In [1]:
import os
os.environ['TF_CPP_MIN_LOG_LEVEL'] = '2'
import numpy as np
import torch as torch
import torch.nn as nn
import random
from IPython.display import clear_output
from enum import Enum, auto
import yaml
from types import SimpleNamespace as SN

In [2]:
# get config of qmix algorithim 
with open('qmix.yaml', 'r') as f:
    qmix_config = yaml.load(f, Loader=yaml.FullLoader)
# get config of environment
with open('env.yaml', 'r') as f:
    env_config = yaml.load(f, Loader=yaml.FullLoader)

In [3]:
class Actions(Enum):
    NO_OP = 0
    MOVE_UP = auto()
    MOVE_DOWN = auto()
    MOVE_LEFT = auto()
    MOVE_RIGHT = auto()
    
    @property
    def delta(self):
        if self == self.NO_OP:
            return (0, 0)
        if self == self.MOVE_UP:
            return (-1, 0)
        if self == self.MOVE_DOWN:
            return (1, 0)
        if self == self.MOVE_LEFT:
            return (0, -1)
        if self == self.MOVE_RIGHT:
            return (0, 1)

    @property
    def one_hot(self):
        out_dim = len(Actions)
        y_one_hot = torch.zeros(out_dim)
        y_one_hot[self.value] = 1
        return y_one_hot.float()

In [9]:
class GridEnv():
    def __init__(self, rows, cols, n_agents, state_shape):
        self.rows = rows
        self.cols = cols
        self.n_agents = n_agents

        self.state_shape = state_shape
        self.obs_shape = (n_agents+2)*self.state_shape
        self.action_shape = len(Actions)
        self.agent_in_shape = self.obs_shape + self.action_shape

        self.block = None
        self.goal = None
        self.agent = None

        self.populate_grid()
        
    def get_global_state(self):
        return torch.flatten(nn.functional.one_hot(torch.tensor([p[0]*self.cols+p[1] for p in (self.goal, self.block, self.agent.pos)]), self.rows*self.cols))
        
    def populate_grid(self):
        positions = np.random.choice(self.rows*self.cols, 1+2, replace=False)

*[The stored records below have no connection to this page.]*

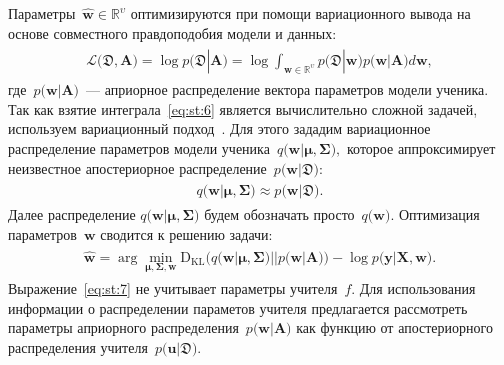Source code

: \documentclass[12pt]{a&t}
\begin{document}
Параметры~$\hat{\mathbf{w}} \in \mathbb{R}^{\upsilon}$ оптимизируются при помощи вариационного вывода на основе совместного правдоподобия модели и данных:
\begin{gather}
\label{eq:st:6}
\begin{aligned}
\mathcal{L}\bigr(\mathfrak{D}, \mathbf{A}\bigr) = \log p\bigr(\mathfrak{D}|\mathbf{A}\bigr) = \log \int_{\mathbf{w} \in \mathbb{R}^{\upsilon}}p\bigr(\mathfrak{D}|\mathbf{w}\bigr)p\bigr(\mathbf{w}|\mathbf{A}\bigr)d\mathbf{w},
\end{aligned}
\end{gather}
где~$p\bigr(\mathbf{w}| \mathbf{A}\bigr)$~--- априорное распределение вектора параметров модели ученика.
Так как взятие интеграла~\eqref{eq:st:6} является вычислительно сложной задачей, используем вариационный подход~\cite{graves2011, grabovoy2019}. Для этого зададим вариационное распределение параметров модели ученика~$q\bigr(\mathbf{w}|\bm{\mu}, \bm{\Sigma}\bigr),$ которое аппроксимирует неизвестное апостериорное распределение~$p\bigr(\mathbf{w}|\mathfrak{D}\bigr):$
\begin{gather}
\label{eq:st:new:1}
\begin{aligned}
q\bigr(\mathbf{w}|\bm{\mu}, \bm{\Sigma}\bigr) \approx  p\bigr(\mathbf{w}|\mathfrak{D}\bigr).
\end{aligned}
\end{gather}
Далее распределение $q\bigr(\mathbf{w}|\bm{\mu}, \bm{\Sigma}\bigr)$ будем обозначать просто~$q\bigr(\mathbf{w}\bigr).$ Оптимизация параметров~$\mathbf{w}$ сводится к решению  задачи:
\begin{gather}
\label{eq:st:7}
\begin{aligned}
\hat{\mathbf{w}} = \arg \min_{\bm{\mu}, \bm{\Sigma}, \mathbf{w}} \text{D}_{\text{KL}}\bigr(q\bigr(\mathbf{w}|\bm{\mu}, \bm{\Sigma}\bigr)||p\bigr(\mathbf{w}|\mathbf{A}\bigr)\bigr) - \log p\bigr(\mathbf{y}|\mathbf{X}, \mathbf{w}\bigr).
\end{aligned}
\end{gather}
Выражение~\eqref{eq:st:7} не учитывает параметры учителя~$f$. Для использования информации о распределении параметов учителя предлагается рассмотреть параметры априорного распределения~$p\bigr(\mathbf{w}|\mathbf{A}\bigr)$ как функцию от апостериорного распределения учителя~$p\bigr(\mathbf{u}|\mathfrak{D}\bigr)$.
\end{document}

        self.goal = (positions[0]//self.cols, positions[0]%self.cols)
        self.block = (positions[1]//self.cols, positions[1]%self.cols)
        self.agent = Agent(self, (positions[2]//self.cols, positions[2]%self.cols))

    def vizualize_grid(self): 
        grid = [list("."*self.cols) for _ in range(self.rows)]
        
        grid[self.goal[0]][self.goal[1]] = "G"
        grid[self.block[0]][self.block[1]]= "B"
        
        grid[self.agent.pos[0]][self.agent.pos[1]] = "A"
        
        return '\n'.join([' '.join(row) for row in grid])

    def __repr__(self):
        return str(self.vizualize_grid())

In [11]:
class AgentModel(nn.Module): 
    def __init__(self, input_shape, embed_dim, num_actions): # input shape is shape of a replay buffer
        super().__init__()
        self.embed_dim = embed_dim
        self.num_actions = num_actions
        self.linear1 = nn.Linear(input_shape, self.embed_dim)
        self.rnn = nn.GRUCell(self.embed_dim, self.embed_dim)
        self.linear2 = nn.Linear(self.embed_dim, self.num_actions)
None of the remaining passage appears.